| The task |
Looking through the data below, work out how many lines have the word "bool". Reply with that number only.

##########

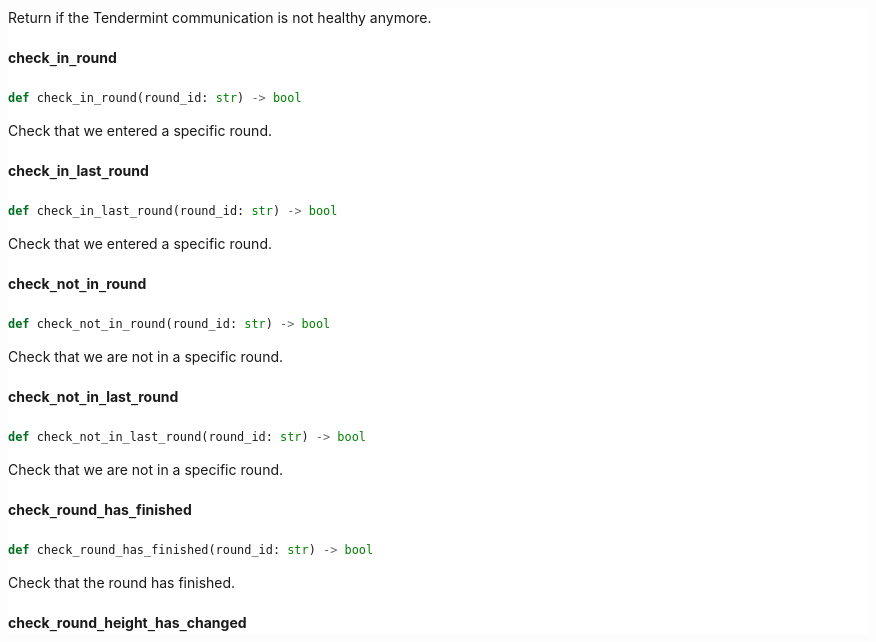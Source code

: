 Return if the Tendermint communication is not healthy anymore.

<a id="packages.valory.skills.abstract_round_abci.behaviour_utils.BaseBehaviour.check_in_round"></a>

#### check`_`in`_`round

```python
def check_in_round(round_id: str) -> bool
```

Check that we entered a specific round.

<a id="packages.valory.skills.abstract_round_abci.behaviour_utils.BaseBehaviour.check_in_last_round"></a>

#### check`_`in`_`last`_`round

```python
def check_in_last_round(round_id: str) -> bool
```

Check that we entered a specific round.

<a id="packages.valory.skills.abstract_round_abci.behaviour_utils.BaseBehaviour.check_not_in_round"></a>

#### check`_`not`_`in`_`round

```python
def check_not_in_round(round_id: str) -> bool
```

Check that we are not in a specific round.

<a id="packages.valory.skills.abstract_round_abci.behaviour_utils.BaseBehaviour.check_not_in_last_round"></a>

#### check`_`not`_`in`_`last`_`round

```python
def check_not_in_last_round(round_id: str) -> bool
```

Check that we are not in a specific round.

<a id="packages.valory.skills.abstract_round_abci.behaviour_utils.BaseBehaviour.check_round_has_finished"></a>

#### check`_`round`_`has`_`finished

```python
def check_round_has_finished(round_id: str) -> bool
```

Check that the round has finished.

<a id="packages.valory.skills.abstract_round_abci.behaviour_utils.BaseBehaviour.check_round_height_has_changed"></a>

#### check`_`round`_`height`_`has`_`changed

##########

| Exercise output |
5